I guess the answer depends on your definition of magic and the number of seams you’ve ripped out and re-sewn trying to get those seams to nest and perfectly line up.

As for myself, I’ve ripped out way too many stitches and usually for a simple project made up of nothing but squares! So when I discovered quilter’s grid I felt like I had won the lottery! The first time I tried this product I had only one word for it – magic.

The “Magic” is in the interfacing – specifically, Pellon 820 Quilters Grid. It not only transforms scraps of fabric into nice and neat pattern but it can do so with greater seam accuracy, less time and fewer headaches than sewing row by row using the traditional piecing methods.




For me, the time-consuming aspect of piecing (40) 2″ squares lies in the mistakes made, seams ripped out and stitches having to be re-sewn. Using Quilters Grid Interfacing to piece the fabric squares above was done WITHOUT RIPPING OUT ONE SEAM! Ever.

Remember in a previous post where I described the necessity of cutting accurately so seams would nest and line up perfectly? And no matter how perfect the cut and alignment, if a consistent 1/4″ seam isn’t sewn then the whole block will look a mess?

Now is the time to stop stressing and put those old rules on a shelf and save for later. Time for new rules, a new technique and a whole new product to make it happen. So first…


New Rules:

  • The 2″ square (or whatever dimension you desire) does not have to be exactly perfect but it does need to fit within the grid lines.
  • What is most important is the fold along the grid line – not the sewing – that ensures accuracy
  • Basting is replaced with fusing.
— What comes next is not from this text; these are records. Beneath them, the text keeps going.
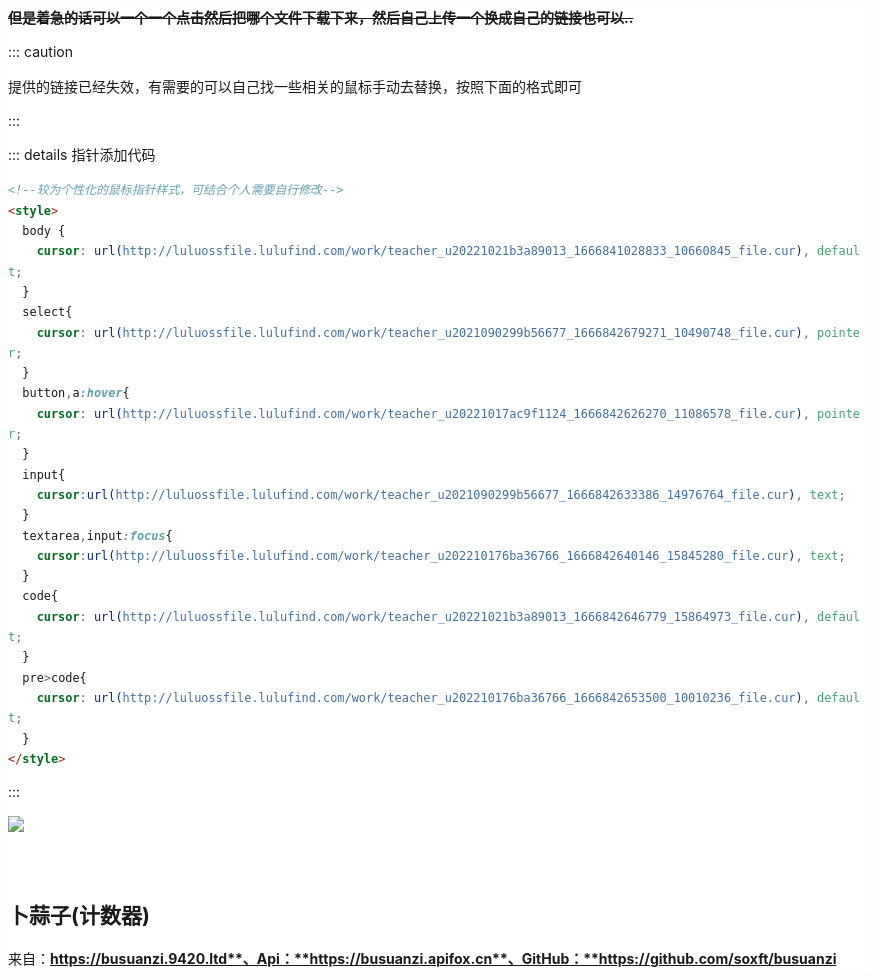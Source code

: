~~**但是着急的话可以一个一个点击然后把哪个文件下载下来，然后自己上传一个换成自己的链接也可以..**~~

::: caution

提供的链接已经失效，有需要的可以自己找一些相关的鼠标手动去替换，按照下面的格式即可

:::

::: details 指针添加代码

```html
<!--较为个性化的鼠标指针样式，可结合个人需要自行修改-->
<style>
  body {
    cursor: url(http://luluossfile.lulufind.com/work/teacher_u20221021b3a89013_1666841028833_10660845_file.cur), default;
  }
  select{
    cursor: url(http://luluossfile.lulufind.com/work/teacher_u2021090299b56677_1666842679271_10490748_file.cur), pointer;
  }
  button,a:hover{
    cursor: url(http://luluossfile.lulufind.com/work/teacher_u20221017ac9f1124_1666842626270_11086578_file.cur), pointer;
  }
  input{
    cursor:url(http://luluossfile.lulufind.com/work/teacher_u2021090299b56677_1666842633386_14976764_file.cur), text;	
  }
  textarea,input:focus{
    cursor:url(http://luluossfile.lulufind.com/work/teacher_u202210176ba36766_1666842640146_15845280_file.cur), text;	
  }
  code{
    cursor: url(http://luluossfile.lulufind.com/work/teacher_u20221021b3a89013_1666842646779_15864973_file.cur), default;	
  }
  pre>code{
    cursor: url(http://luluossfile.lulufind.com/work/teacher_u202210176ba36766_1666842653500_10010236_file.cur), default;	
  }
</style>
```

:::

![](/img/head/shubiao.png)

<br/>



## **卜蒜子(计数器)**

来自：**https://busuanzi.9420.ltd**、Api：**https://busuanzi.apifox.cn**、GitHub：**https://github.com/soxft/busuanzi**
A couple of seconds with a hot iron and the interfacing is semi – permanently fused to the back of the fabric. This allows you to move the entire piece from ironing board to sewing table and then move the piece around the machine as you sew without the worry of it shifting or moving out of place.

The Product:

Pellon 820 Quilters Grid

This is a thin fabric made from 100% polyester. It has a rough side where the adhesive is infused and a perfect 1″ grid printed over the entire surface that is visible from both sides.

A Closer Look:











Have you seen what is often referred to as a “Postage Stamp” quilt?
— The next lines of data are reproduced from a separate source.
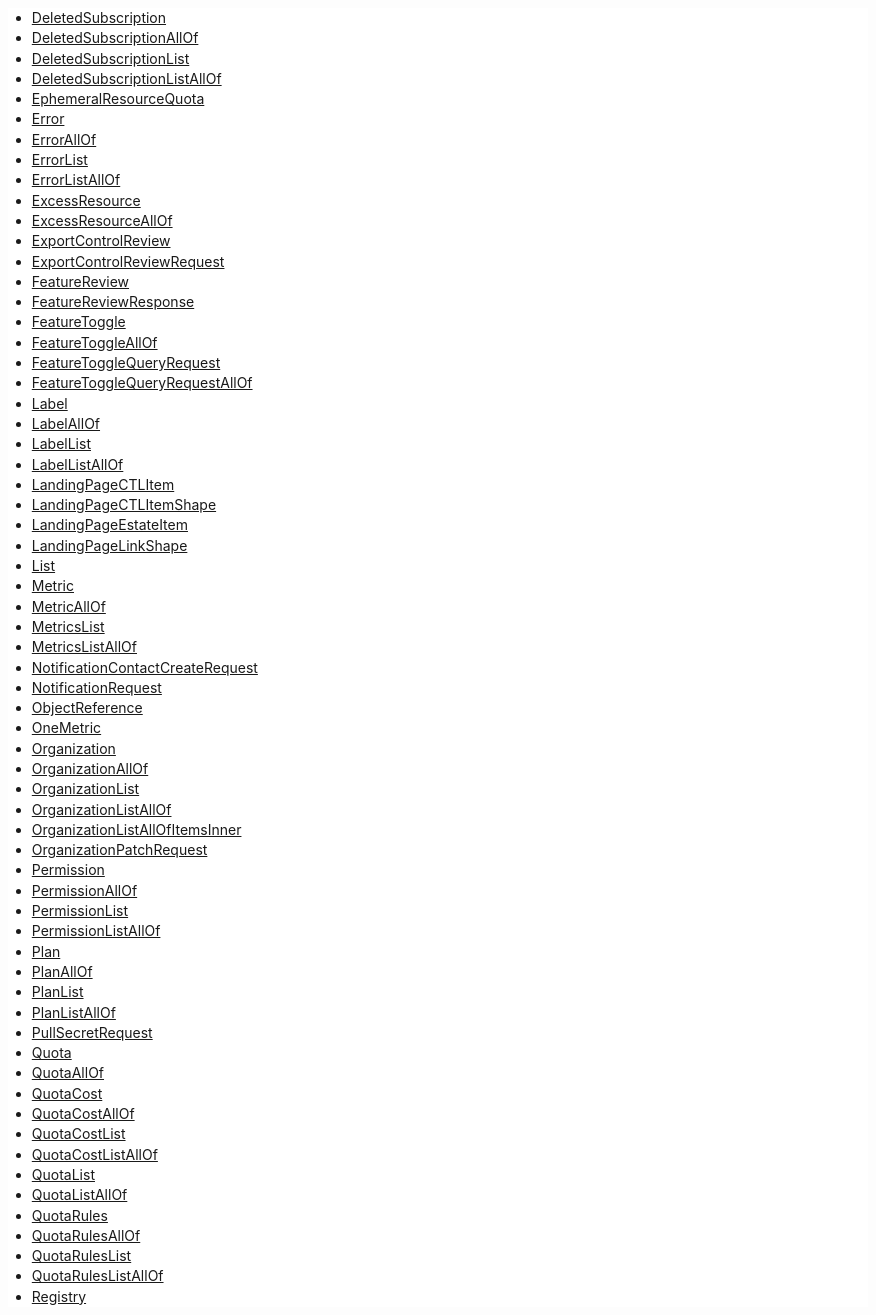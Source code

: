  - [DeletedSubscription](docs/DeletedSubscription.md)
 - [DeletedSubscriptionAllOf](docs/DeletedSubscriptionAllOf.md)
 - [DeletedSubscriptionList](docs/DeletedSubscriptionList.md)
 - [DeletedSubscriptionListAllOf](docs/DeletedSubscriptionListAllOf.md)
 - [EphemeralResourceQuota](docs/EphemeralResourceQuota.md)
 - [Error](docs/Error.md)
 - [ErrorAllOf](docs/ErrorAllOf.md)
 - [ErrorList](docs/ErrorList.md)
 - [ErrorListAllOf](docs/ErrorListAllOf.md)
 - [ExcessResource](docs/ExcessResource.md)
 - [ExcessResourceAllOf](docs/ExcessResourceAllOf.md)
 - [ExportControlReview](docs/ExportControlReview.md)
 - [ExportControlReviewRequest](docs/ExportControlReviewRequest.md)
 - [FeatureReview](docs/FeatureReview.md)
 - [FeatureReviewResponse](docs/FeatureReviewResponse.md)
 - [FeatureToggle](docs/FeatureToggle.md)
 - [FeatureToggleAllOf](docs/FeatureToggleAllOf.md)
 - [FeatureToggleQueryRequest](docs/FeatureToggleQueryRequest.md)
 - [FeatureToggleQueryRequestAllOf](docs/FeatureToggleQueryRequestAllOf.md)
 - [Label](docs/Label.md)
 - [LabelAllOf](docs/LabelAllOf.md)
 - [LabelList](docs/LabelList.md)
 - [LabelListAllOf](docs/LabelListAllOf.md)
 - [LandingPageCTLItem](docs/LandingPageCTLItem.md)
 - [LandingPageCTLItemShape](docs/LandingPageCTLItemShape.md)
 - [LandingPageEstateItem](docs/LandingPageEstateItem.md)
 - [LandingPageLinkShape](docs/LandingPageLinkShape.md)
 - [List](docs/List.md)
 - [Metric](docs/Metric.md)
 - [MetricAllOf](docs/MetricAllOf.md)
 - [MetricsList](docs/MetricsList.md)
 - [MetricsListAllOf](docs/MetricsListAllOf.md)
 - [NotificationContactCreateRequest](docs/NotificationContactCreateRequest.md)
 - [NotificationRequest](docs/NotificationRequest.md)
 - [ObjectReference](docs/ObjectReference.md)
 - [OneMetric](docs/OneMetric.md)
 - [Organization](docs/Organization.md)
 - [OrganizationAllOf](docs/OrganizationAllOf.md)
 - [OrganizationList](docs/OrganizationList.md)
 - [OrganizationListAllOf](docs/OrganizationListAllOf.md)
 - [OrganizationListAllOfItemsInner](docs/OrganizationListAllOfItemsInner.md)
 - [OrganizationPatchRequest](docs/OrganizationPatchRequest.md)
 - [Permission](docs/Permission.md)
 - [PermissionAllOf](docs/PermissionAllOf.md)
 - [PermissionList](docs/PermissionList.md)
 - [PermissionListAllOf](docs/PermissionListAllOf.md)
 - [Plan](docs/Plan.md)
 - [PlanAllOf](docs/PlanAllOf.md)
 - [PlanList](docs/PlanList.md)
 - [PlanListAllOf](docs/PlanListAllOf.md)
 - [PullSecretRequest](docs/PullSecretRequest.md)
 - [Quota](docs/Quota.md)
 - [QuotaAllOf](docs/QuotaAllOf.md)
 - [QuotaCost](docs/QuotaCost.md)
 - [QuotaCostAllOf](docs/QuotaCostAllOf.md)
 - [QuotaCostList](docs/QuotaCostList.md)
 - [QuotaCostListAllOf](docs/QuotaCostListAllOf.md)
 - [QuotaList](docs/QuotaList.md)
 - [QuotaListAllOf](docs/QuotaListAllOf.md)
 - [QuotaRules](docs/QuotaRules.md)
 - [QuotaRulesAllOf](docs/QuotaRulesAllOf.md)
 - [QuotaRulesList](docs/QuotaRulesList.md)
 - [QuotaRulesListAllOf](docs/QuotaRulesListAllOf.md)
 - [Registry](docs/Registry.md)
Typically, it consists of a series of many, if not hundreds, of tiny 1″ or 1.5 “(“postage stamp” size) squares of fabric sewn together in neat rows. I can’t say for sure if quilter’s grid was used here but if it were me making a postage stamp quilt top like the one shown above (from RedPepper Quilts), quilter’s grid interfacing would be the only way I would be able to get every square to line up so straight and perfect.
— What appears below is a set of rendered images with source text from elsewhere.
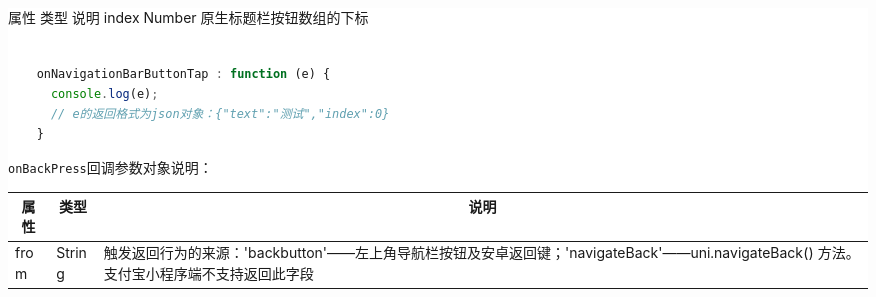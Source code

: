 <tr>

<th>属性</th>

<th>类型</th>

<th>说明</th>

</tr>

</thead>

<tbody>

<tr>

<td>index</td>

<td>Number</td>

<td>原生标题栏按钮数组的下标</td>

</tr>

</tbody>

</table>

```js

    onNavigationBarButtonTap : function (e) {
      console.log(e);
      // e的返回格式为json对象：{"text":"测试","index":0}
    }
```

`onBackPress`回调参数对象说明：

<table>

<thead>

<tr>

<th>属性</th>

<th>类型</th>

<th>说明</th>

</tr>

</thead>

<tbody>

<tr>

<td>from</td>

<td>String</td>

<td>触发返回行为的来源：'backbutton'——左上角导航栏按钮及安卓返回键；'navigateBack'——uni.navigateBack() 方法。支付宝小程序端不支持返回此字段</td>
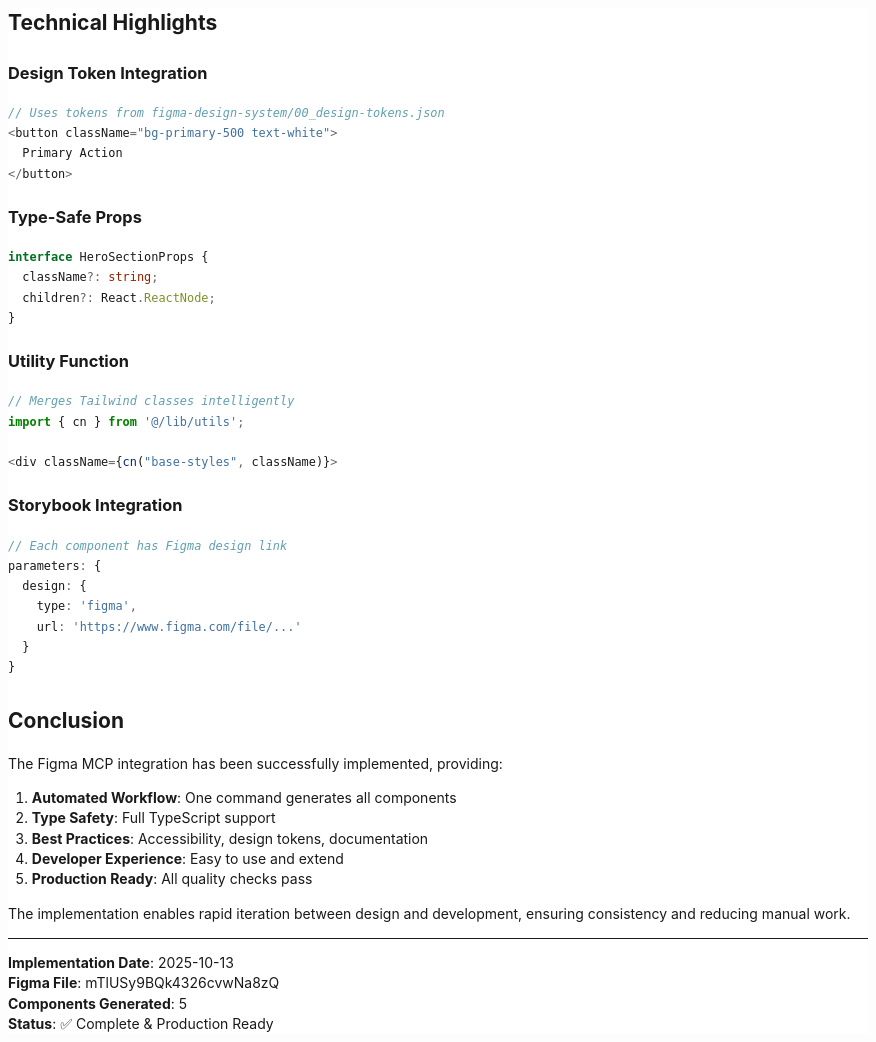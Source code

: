 ## Technical Highlights

### Design Token Integration
```typescript
// Uses tokens from figma-design-system/00_design-tokens.json
<button className="bg-primary-500 text-white">
  Primary Action
</button>
```

### Type-Safe Props
```typescript
interface HeroSectionProps {
  className?: string;
  children?: React.ReactNode;
}
```

### Utility Function
```typescript
// Merges Tailwind classes intelligently
import { cn } from '@/lib/utils';

<div className={cn("base-styles", className)}>
```

### Storybook Integration
```typescript
// Each component has Figma design link
parameters: {
  design: {
    type: 'figma',
    url: 'https://www.figma.com/file/...'
  }
}
```

## Conclusion

The Figma MCP integration has been successfully implemented, providing:

1. **Automated Workflow**: One command generates all components
2. **Type Safety**: Full TypeScript support
3. **Best Practices**: Accessibility, design tokens, documentation
4. **Developer Experience**: Easy to use and extend
5. **Production Ready**: All quality checks pass

The implementation enables rapid iteration between design and development, ensuring consistency and reducing manual work.

---

**Implementation Date**: 2025-10-13  
**Figma File**: mTlUSy9BQk4326cvwNa8zQ  
**Components Generated**: 5  
**Status**: ✅ Complete & Production Ready
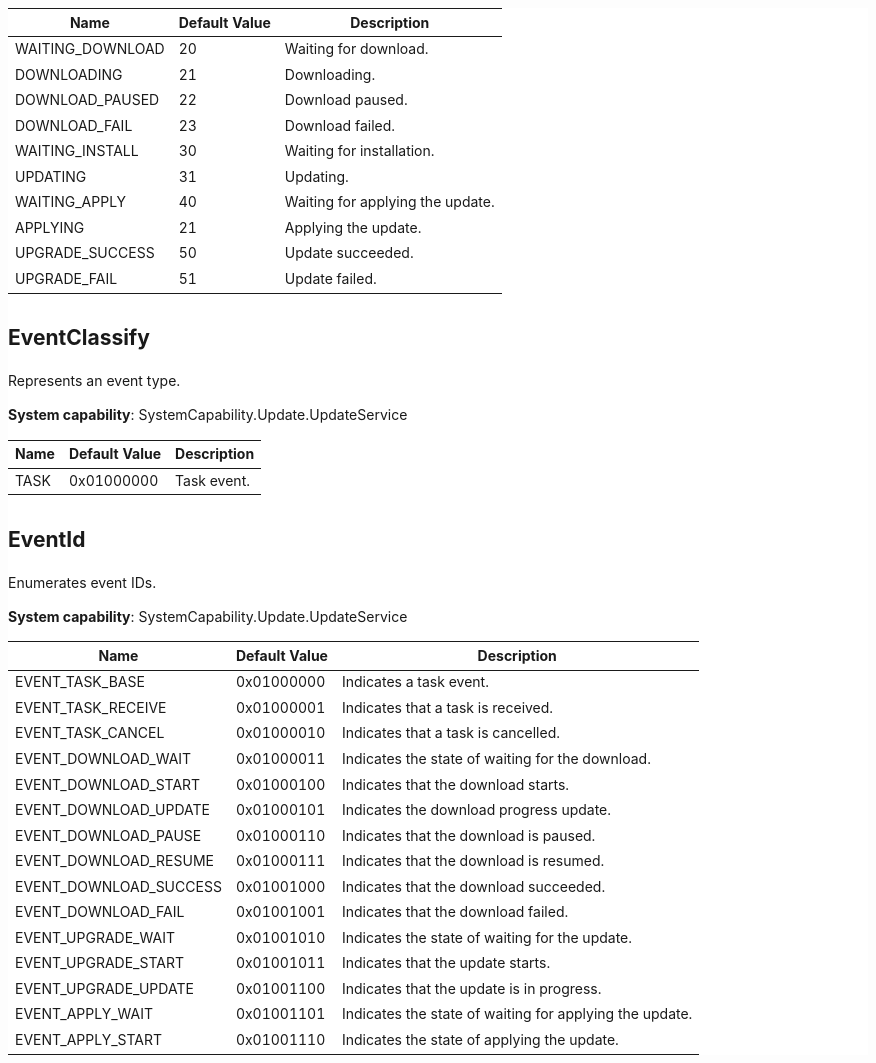 | Name                | Default Value | Description      |
| ------------------- | ---- | -------- |
| WAITING_DOWNLOAD   | 20 | Waiting for download. |
| DOWNLOADING   | 21 | Downloading. |
| DOWNLOAD_PAUSED   | 22 | Download paused. |
| DOWNLOAD_FAIL   | 23 | Download failed. |
| WAITING_INSTALL   | 30 | Waiting for installation. |
| UPDATING   | 31 | Updating. |
| WAITING_APPLY   | 40 | Waiting for applying the update. |
| APPLYING   | 21 | Applying the update. |
| UPGRADE_SUCCESS   | 50 | Update succeeded. |
| UPGRADE_FAIL   | 51 | Update failed. |

## EventClassify

Represents an event type.

**System capability**: SystemCapability.Update.UpdateService

| Name                | Default Value | Description      |
| ------------------- | ---- | -------- |
| TASK   | 0x01000000 | Task event. |

## EventId

Enumerates event IDs.

**System capability**: SystemCapability.Update.UpdateService

| Name                | Default Value | Description      |
| ------------------- | ---- | -------- |
| EVENT_TASK_BASE   | 0x01000000 | Indicates a task event. |
| EVENT_TASK_RECEIVE   | 0x01000001 | Indicates that a task is received. |
| EVENT_TASK_CANCEL   | 0x01000010 | Indicates that a task is cancelled. |
| EVENT_DOWNLOAD_WAIT   | 0x01000011 | Indicates the state of waiting for the download. |
| EVENT_DOWNLOAD_START   | 0x01000100 | Indicates that the download starts. |
| EVENT_DOWNLOAD_UPDATE   | 0x01000101 | Indicates the download progress update. |
| EVENT_DOWNLOAD_PAUSE   | 0x01000110 | Indicates that the download is paused. |
| EVENT_DOWNLOAD_RESUME   | 0x01000111 | Indicates that the download is resumed. |
| EVENT_DOWNLOAD_SUCCESS   | 0x01001000 | Indicates that the download succeeded. |
| EVENT_DOWNLOAD_FAIL   | 0x01001001 | Indicates that the download failed. |
| EVENT_UPGRADE_WAIT   | 0x01001010 | Indicates the state of waiting for the update. |
| EVENT_UPGRADE_START   | 0x01001011 | Indicates that the update starts. |
| EVENT_UPGRADE_UPDATE   | 0x01001100 | Indicates that the update is in progress. |
| EVENT_APPLY_WAIT   | 0x01001101 | Indicates the state of waiting for applying the update. |
| EVENT_APPLY_START   | 0x01001110 | Indicates the state of applying the update. |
Up to this point I’ve discussed the positives of this product however, there is a downside that it worth a mention – using an interfacing such as this does alter the drape of the fabric. The nature of this product is to reinforce or strengthen fabric and as a result will cause the fabric to stiffen up. If a quilt’s drape or, ability to bend and fold easily (say, for snuggling) is most important then piecing small squares using this grid may not be the best option.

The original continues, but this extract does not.